How hard are the SQL and coding questions in the OpenAI Data Engineer interview?
They're hard. For L3 candidates, expect moderately difficult problems covering data structures, algorithms, SQL, data modeling, and ETL/ELT design. At L4 and L5, the bar goes up significantly. You'll face complex SQL involving window functions, CTEs, and optimization, plus Python coding that tests your ability to work with large-scale data processing logic. Practice at datainterview.com/coding to get comfortable with the difficulty level and time pressure.
Are ML or statistics concepts tested in the OpenAI Data Engineer interview?
Yes, but the angle is practical rather than theoretical. You won't be deriving gradient descent from scratch. Instead, expect questions about AI/ML data pipeline design, model operationalization, experiment management, and how you'd structure data to support ML workflows. At L5, you should understand architectural trade-offs for ML systems at scale. Familiarity with LLM implementation patterns and prompt engineering is increasingly important given OpenAI's product focus.
What format should I use for behavioral answers at OpenAI?

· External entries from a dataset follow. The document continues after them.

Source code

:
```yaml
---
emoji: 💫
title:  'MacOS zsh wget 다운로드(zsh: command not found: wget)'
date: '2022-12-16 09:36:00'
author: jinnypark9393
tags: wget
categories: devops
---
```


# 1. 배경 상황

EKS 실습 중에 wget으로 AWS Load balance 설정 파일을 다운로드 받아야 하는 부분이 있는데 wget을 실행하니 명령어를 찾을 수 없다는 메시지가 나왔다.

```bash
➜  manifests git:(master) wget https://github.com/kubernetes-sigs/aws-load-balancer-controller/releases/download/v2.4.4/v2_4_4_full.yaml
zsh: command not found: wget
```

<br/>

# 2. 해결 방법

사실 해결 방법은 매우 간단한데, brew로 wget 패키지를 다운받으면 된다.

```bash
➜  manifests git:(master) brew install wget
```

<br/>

Use the STAR format (Situation, Task, Action, Result) but keep it tight. OpenAI values being intense and scrappy, so your stories should emphasize speed, ownership, and impact. Spend about 20% on setup and 60% on what you actually did. Always end with a measurable result. I'd prepare 5-6 stories that you can adapt across questions, covering themes like building under pressure, cross-team collaboration, technical leadership, and handling failure.

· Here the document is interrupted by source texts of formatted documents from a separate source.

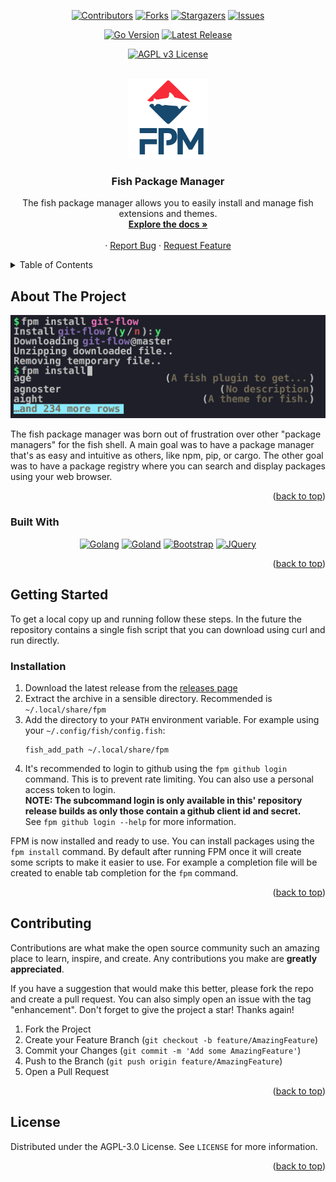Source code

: <a name="readme-top"></a>

<div align="center">

[![Contributors][contributors-shield]][contributors-url]
[![Forks][forks-shield]][forks-url]
[![Stargazers][stars-shield]][stars-url]
[![Issues][issues-shield]][issues-url]

[![Go Version][go-shield]][go-url]
[![Latest Release][release-shield]][release-url]

[![AGPL v3 License][license-shield]][license-url]
</div>

<br />
<div align="center">
  <a href="https://github.com/IT-Hock/fpm">
    <img src="images/logo.svg" alt="Logo" width="128">
  </a>

<h3 align="center">Fish Package Manager</h3>

  <p align="center">
    The fish package manager allows you to easily install and manage fish extensions and themes.
    <br />
    <a href="https://github.com/IT-Hock/fpm/wiki"><strong>Explore the docs »</strong></a>
    <br />
    <br />
    ·
    <a href="https://github.com/IT-Hock/fpm/issues">Report Bug</a>
    ·
    <a href="https://github.com/IT-Hock/fpm/issues">Request Feature</a>
  </p>
</div>

<details>
  <summary>Table of Contents</summary>
  <ol>
    <li>
      <a href="#about-the-project">About The Project</a>
      <ul>
        <li><a href="#built-with">Built With</a></li>
      </ul>
    </li>
    <li>
      <a href="#getting-started">Getting Started</a>
      <ul>
        <li><a href="#installation">Installation</a></li>
      </ul>
    </li>
    <li><a href="#contributing">Contributing</a></li>
    <li><a href="#license">License</a></li>
  </ol>
</details>

## About The Project

<div align="center">

[![FPM Screen Shot][product-screenshot]](https://github.com/IT-Hock/fpm/releases)

</div>

The fish package manager was born out of frustration over other "package managers" for the fish shell.
A main goal was to have a package manager that's as easy and intuitive as others,
like npm, pip, or cargo. The other goal was to have a package registry where you can search and display
packages using your web browser.

<p align="right">(<a href="#readme-top">back to top</a>)</p>

### Built With

<div align="center">

[![Golang][Golang]][Golang-url]
[![Goland][Goland]][Goland-url]
[![Bootstrap][Bootstrap.com]][Bootstrap-url]
[![JQuery][JQuery.com]][JQuery-url]

</div>

<p align="right">(<a href="#readme-top">back to top</a>)</p>

## Getting Started

To get a local copy up and running follow these steps.
In the future the repository contains a single fish script that you can download using curl
and run directly.

### Installation

1. Download the latest release from the [releases page](https://github.com/IT-Hock/fpm/releases)
2. Extract the archive in a sensible directory. Recommended is `~/.local/share/fpm`
3. Add the directory to your `PATH` environment variable. For example using your `~/.config/fish/config.fish`:
   ```fish
   fish_add_path ~/.local/share/fpm
   ```
4. It's recommended to login to github using the `fpm github login` command. This is to prevent rate limiting.
   You can also use a personal access token to login.<br/>
   <b>NOTE: The subcommand login is only available in this' repository release builds as only those contain a github
   client id and secret.</b><br/>
   See `fpm github login --help` for more information.

FPM is now installed and ready to use.
You can install packages using the `fpm install` command.
By default after running FPM once it will create some scripts to make it easier to use.
For example a completion file will be created to enable tab completion for the `fpm` command.

<p align="right">(<a href="#readme-top">back to top</a>)</p>

## Contributing

Contributions are what make the open source community such an amazing place to learn, inspire, and create. Any
contributions you make are **greatly appreciated**.

If you have a suggestion that would make this better, please fork the repo and create a pull request. You can also
simply open an issue with the tag "enhancement".
Don't forget to give the project a star! Thanks again!

1. Fork the Project
2. Create your Feature Branch (`git checkout -b feature/AmazingFeature`)
3. Commit your Changes (`git commit -m 'Add some AmazingFeature'`)
4. Push to the Branch (`git push origin feature/AmazingFeature`)
5. Open a Pull Request

<p align="right">(<a href="#readme-top">back to top</a>)</p>

## License

Distributed under the AGPL-3.0 License. See `LICENSE` for more information.

<p align="right">(<a href="#readme-top">back to top</a>)</p>

[contributors-shield]: https://img.shields.io/github/contributors/IT-Hock/fpm.svg?style=for-the-badge

[contributors-url]: https://github.com/IT-Hock/fpm/graphs/contributors

[forks-shield]: https://img.shields.io/github/forks/IT-Hock/fpm.svg?style=for-the-badge

[forks-url]: https://github.com/IT-Hock/fpm/network/members

[stars-shield]: https://img.shields.io/github/stars/IT-Hock/fpm.svg?style=for-the-badge

[stars-url]: https://github.com/IT-Hock/fpm/stargazers

[issues-shield]: https://img.shields.io/github/issues/IT-Hock/fpm.svg?style=for-the-badge

[issues-url]: https://github.com/IT-Hock/fpm/issues

[license-shield]: https://img.shields.io/github/license/IT-Hock/fpm.svg?style=for-the-badge

[license-url]: https://github.com/IT-Hock/fpm/blob/master/LICENSE.txt

[go-shield]: https://img.shields.io/github/go-mod/go-version/IT-Hock/fpm?style=for-the-badge

[go-url]: https://golang.org/

[release-shield]: https://img.shields.io/github/v/tag/IT-Hock/fpm?label=Release&logo=task&sort=semver&style=for-the-badge

[release-url]: https://github.com/IT-Hock/fpm/releases

[product-screenshot]: images/preview.svg

[Bootstrap.com]: https://img.shields.io/badge/Bootstrap-563D7C?style=for-the-badge&logo=bootstrap&logoColor=white

[Bootstrap-url]: https://getbootstrap.com

[JQuery.com]: https://img.shields.io/badge/jQuery-0769AD?style=for-the-badge&logo=jquery&logoColor=white

[JQuery-url]: https://jquery.com

[Golang]: https://img.shields.io/badge/Go-00ADD8?style=for-the-badge&logo=go&logoColor=white

[Golang-url]: https://golang.org/

[Goland]: https://img.shields.io/badge/GoLand-000000?style=for-the-badge&logo=goland&logoColor=white

[Goland-url]: https://www.jetbrains.com/go/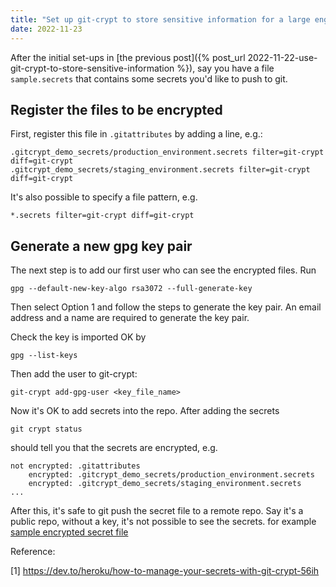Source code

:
 ```yaml
---
title: "Set up git-crypt to store sensitive information for a large engineering team"
date: 2022-11-23
---
```


After the initial set-ups in [the previous post]({% post_url 2022-11-22-use-git-crypt-to-store-sensitive-information %}),
say you have a file `sample.secrets` that contains some secrets you'd like to push to git.

## Register the files to be encrypted
First, register this file in `.gitattributes` by adding a line, e.g.:
```
.gitcrypt_demo_secrets/production_environment.secrets filter=git-crypt diff=git-crypt
.gitcrypt_demo_secrets/staging_environment.secrets filter=git-crypt diff=git-crypt
```
It's also possible to specify a file pattern, e.g.
```
*.secrets filter=git-crypt diff=git-crypt
```
## Generate a new gpg key pair 
The next step is to add our first user who can see
the encrypted files. Run 
```shell
gpg --default-new-key-algo rsa3072 --full-generate-key
```
Then select Option 1 and follow the steps to generate the key pair. 
An email address and a name are required to generate the key pair.

Check the key is imported OK by

```shell
gpg --list-keys  
```

Then add the user to git-crypt:
```shell
git-crypt add-gpg-user <key_file_name>
```

Now it's OK to add secrets into the repo. After adding the secrets
```shell
git crypt status
```
should tell you that the secrets are encrypted, e.g.
```shell
not encrypted: .gitattributes
    encrypted: .gitcrypt_demo_secrets/production_environment.secrets
    encrypted: .gitcrypt_demo_secrets/staging_environment.secrets
...
```
After this, it's safe to git push the secret file to a remote repo. 
Say it's a public repo, without a key, it's not possible to see the secrets. for example
[sample encrypted secret file](https://github.com/hotternative/hotternative.github.io/blob/main/.gitcrypt_demo_secrets/staging_environment.secrets)

Reference: 

[1] https://dev.to/heroku/how-to-manage-your-secrets-with-git-crypt-56ih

What happens during the OpenAI Data Engineer onsite interview?
The onsite typically includes multiple rounds. Expect a coding round focused on Python and data structures, a SQL and data modeling round, a system design round (especially for L4 and L5), and at least one behavioral or culture-fit round. For L5 Staff candidates, the system design round is the centerpiece, with heavy emphasis on large-scale data systems, architectural trade-offs, and demonstrating strategic thinking. You'll likely meet with 4-5 interviewers across the day.
What metrics and business concepts should I know for the OpenAI Data Engineer interview?

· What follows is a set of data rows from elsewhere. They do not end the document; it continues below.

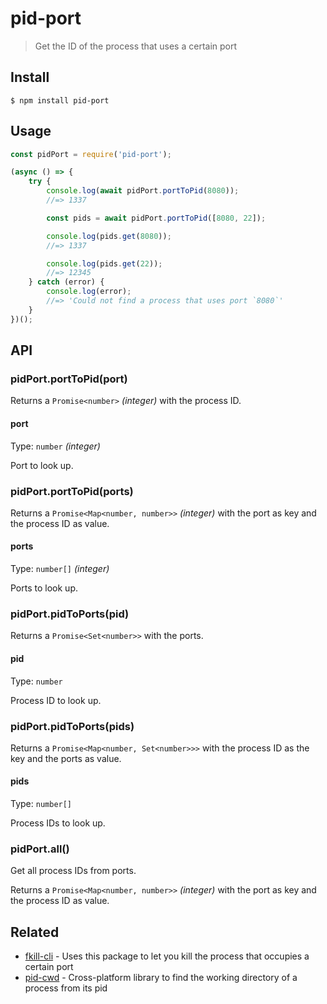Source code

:# pid-port

> Get the ID of the process that uses a certain port

## Install

```
$ npm install pid-port
```

## Usage

```js
const pidPort = require('pid-port');

(async () => {
	try {
		console.log(await pidPort.portToPid(8080));
		//=> 1337

		const pids = await pidPort.portToPid([8080, 22]);

		console.log(pids.get(8080));
		//=> 1337

		console.log(pids.get(22));
		//=> 12345
	} catch (error) {
		console.log(error);
		//=> 'Could not find a process that uses port `8080`'
	}
})();
```

## API

### pidPort.portToPid(port)

Returns a `Promise<number>` *(integer)* with the process ID.

#### port

Type: `number` *(integer)*

Port to look up.

### pidPort.portToPid(ports)

Returns a `Promise<Map<number, number>>` *(integer)* with the port as key and the process ID as value.

#### ports

Type: `number[]` *(integer)*

Ports to look up.

### pidPort.pidToPorts(pid)

Returns a `Promise<Set<number>>` with the ports.

#### pid

Type: `number`

Process ID to look up.

### pidPort.pidToPorts(pids)

Returns a `Promise<Map<number, Set<number>>>` with the process ID as the key and the ports as value.

#### pids

Type: `number[]`

Process IDs to look up.

### pidPort.all()

Get all process IDs from ports.

Returns a `Promise<Map<number, number>>` *(integer)* with the port as key and the process ID as value.

## Related

- [fkill-cli](https://github.com/sindresorhus/fkill-cli) - Uses this package to let you kill the process that occupies a certain port
- [pid-cwd](https://github.com/neeksandhu/pid-cwd) - Cross-platform library to find the working directory of a process from its pid

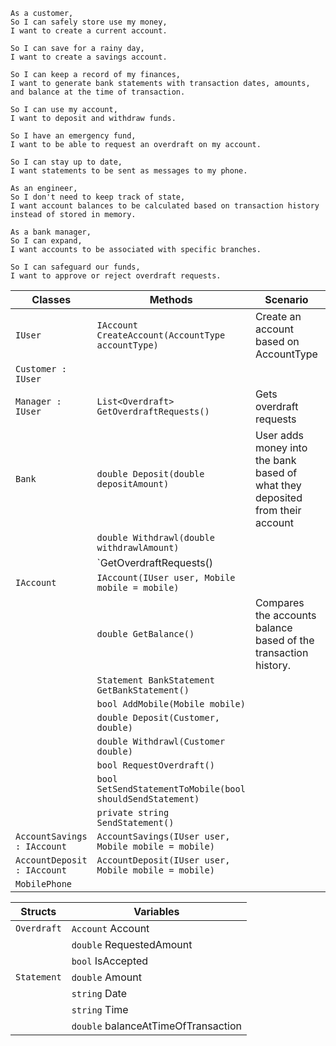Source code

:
 ```
As a customer,
So I can safely store use my money,
I want to create a current account.

So I can save for a rainy day,
I want to create a savings account.

So I can keep a record of my finances,
I want to generate bank statements with transaction dates, amounts, and balance at the time of transaction.

So I can use my account,
I want to deposit and withdraw funds.

So I have an emergency fund,
I want to be able to request an overdraft on my account.

So I can stay up to date,
I want statements to be sent as messages to my phone.
```

```
As an engineer,
So I don't need to keep track of state,
I want account balances to be calculated based on transaction history instead of stored in memory.
```

```
As a bank manager,
So I can expand,
I want accounts to be associated with specific branches.

So I can safeguard our funds,
I want to approve or reject overdraft requests.
```



| Classes            | Methods                                     | Scenario                                                       | Outputs             |
|--------------------|---------------------------------------------|----------------------------------------------------------------|---------------------|
| `IUser`            | `IAccount CreateAccount(AccountType accountType)` | Create an account based on AccountType                   | `Child class of IAccount` |
| `Customer : IUser` |                                             |                                                                |                     |
| `Manager : IUser`  | `List<Overdraft> GetOverdraftRequests()`    | Gets overdraft requests                                        | `List<Overdraft>` |
| `Bank`             | `double Deposit(double depositAmount)`      | User adds money into the bank based of what they deposited from their account |      |
|                    | `double Withdrawl(double withdrawlAmount)`  |                                                                |                     |
|                    | `GetOverdraftRequests()                     |                                                                |                     |
| `IAccount`         | `IAccount(IUser user, Mobile mobile = mobile)` |                                                             |                     |
|                    | `double GetBalance()`                       | Compares the accounts balance based of the transaction history.| `value`    |                     |
|                    | `Statement BankStatement GetBankStatement()`|                                                                |                     |
|                    | `bool AddMobile(Mobile mobile)`             |                                                                |                     |
|                    | `double Deposit(Customer, double)`          |                                                                |                     |
|                    | `double Withdrawl(Customer double)`         |                                                                |                     |
|                    | `bool RequestOverdraft()`                   |                                                                |                     |
|                    | `bool SetSendStatementToMobile(bool shouldSendStatement)` |                                                  |                     |
|                    | `private string SendStatement()`            |                                                                |                     |
| `AccountSavings : IAccount`   | `AccountSavings(IUser user, Mobile mobile = mobile)` |                                            |                     |
| `AccountDeposit : IAccount`   | `AccountDeposit(IUser user, Mobile mobile = mobile)` |                                            |                     |
| `MobilePhone`      |                                             |                                                                |                     |


| Structs     | Variables                           |
|-------------|-------------------------------------|
| `Overdraft` | `Account` Account                   |
|             | `double` RequestedAmount            |
|             | `bool` IsAccepted                   |
| `Statement` | `double` Amount                     |
|             | `string` Date                       |
|             | `string` Time                       |
|             | `double` balanceAtTimeOfTransaction |
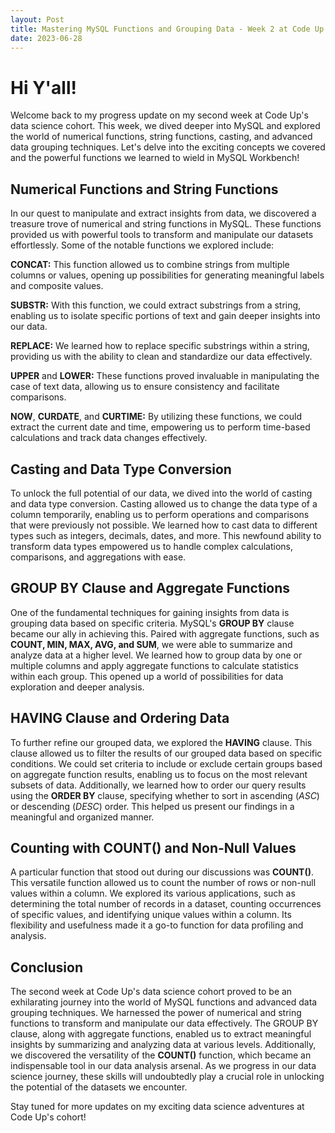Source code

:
 ```yaml
---
layout: Post
title: Mastering MySQL Functions and Grouping Data - Week 2 at Code Up's Data Science Cohort
date: 2023-06-28
---
```


# **Hi Y'all!**

Welcome back to my progress update on my second week at Code Up's data science cohort. This week, we dived deeper into MySQL and explored the world of numerical functions, string functions, casting, and advanced data grouping techniques. Let's delve into the exciting concepts we covered and the powerful functions we learned to wield in MySQL Workbench!

## Numerical Functions and String Functions

In our quest to manipulate and extract insights from data, we discovered a treasure trove of numerical and string functions in MySQL. These functions provided us with powerful tools to transform and manipulate our datasets effortlessly. Some of the notable functions we explored include:

**CONCAT:** This function allowed us to combine strings from multiple columns or values, opening up possibilities for generating meaningful labels and composite values.

**SUBSTR:** With this function, we could extract substrings from a string, enabling us to isolate specific portions of text and gain deeper insights into our data.

**REPLACE:** We learned how to replace specific substrings within a string, providing us with the ability to clean and standardize our data effectively.

**UPPER** and **LOWER:** These functions proved invaluable in manipulating the case of text data, allowing us to ensure consistency and facilitate comparisons.

**NOW**, **CURDATE**, and **CURTIME:** By utilizing these functions, we could extract the current date and time, empowering us to perform time-based calculations and track data changes effectively.

## Casting and Data Type Conversion

To unlock the full potential of our data, we dived into the world of casting and data type conversion. Casting allowed us to change the data type of a column temporarily, enabling us to perform operations and comparisons that were previously not possible. We learned how to cast data to different types such as integers, decimals, dates, and more. This newfound ability to transform data types empowered us to handle complex calculations, comparisons, and aggregations with ease.

## **GROUP BY** Clause and Aggregate Functions

One of the fundamental techniques for gaining insights from data is grouping data based on specific criteria. MySQL's **GROUP BY** clause became our ally in achieving this. Paired with aggregate functions, such as **COUNT, MIN, MAX, AVG, and SUM**, we were able to summarize and analyze data at a higher level. We learned how to group data by one or multiple columns and apply aggregate functions to calculate statistics within each group. This opened up a world of possibilities for data exploration and deeper analysis.

## **HAVING** Clause and Ordering Data

To further refine our grouped data, we explored the **HAVING** clause. This clause allowed us to filter the results of our grouped data based on specific conditions. We could set criteria to include or exclude certain groups based on aggregate function results, enabling us to focus on the most relevant subsets of data. Additionally, we learned how to order our query results using the **ORDER BY** clause, specifying whether to sort in ascending (_ASC_) or descending (_DESC_) order. This helped us present our findings in a meaningful and organized manner.

## Counting with **COUNT()** and Non-Null Values

A particular function that stood out during our discussions was **COUNT()**. This versatile function allowed us to count the number of rows or non-null values within a column. We explored its various applications, such as determining the total number of records in a dataset, counting occurrences of specific values, and identifying unique values within a column. Its flexibility and usefulness made it a go-to function for data profiling and analysis.

## Conclusion

The second week at Code Up's data science cohort proved to be an exhilarating journey into the world of MySQL functions and advanced data grouping techniques. We harnessed the power of numerical and string functions to transform and manipulate our data effectively. The GROUP BY clause, along with aggregate functions, enabled us to extract meaningful insights by summarizing and analyzing data at various levels. Additionally, we discovered the versatility of the **COUNT()** function, which became an indispensable tool in our data analysis arsenal. As we progress in our data science journey, these skills will undoubtedly play a crucial role in unlocking the potential of the datasets we encounter.

Stay tuned for more updates on my exciting data science adventures at Code Up's cohort!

Understand data quality metrics like completeness, freshness, and accuracy. Know how to design data pipelines that support experimentation and A/B testing at scale. Be ready to discuss data governance and security best practices, which matter a lot at a company handling sensitive AI research. For system design questions, you should be able to reason about throughput, latency, cost trade-offs, and reliability SLAs. Practice framing your answers around business impact at datainterview.com/questions.
What's the difference between L4 and L5 Data Engineer interviews at OpenAI?
The jump is significant. L4 interviews emphasize strong coding, deep knowledge of data structures and algorithms, and practical experience with systems like Spark and Kafka. L5 interviews shift heavily toward large-scale data systems design, architectural trade-offs, and leadership. At L5, you need to demonstrate strategic thinking about how data infrastructure supports OpenAI's broader goals. They expect you to drive technical direction, not just execute. The comp difference reflects this: $651K average at L4 versus $910K at L5.
Do I need a specific degree to get hired as a Data Engineer at OpenAI?
A Bachelor's or Master's in Computer Science or a related quantitative field is typical. At L5, PhDs are common but not required, and equivalent experience is accepted. Honestly, what matters more is your track record building data systems at scale. If you've shipped production data pipelines handling massive throughput and can demonstrate deep technical expertise in the interview, your degree matters less than your ability to solve real problems.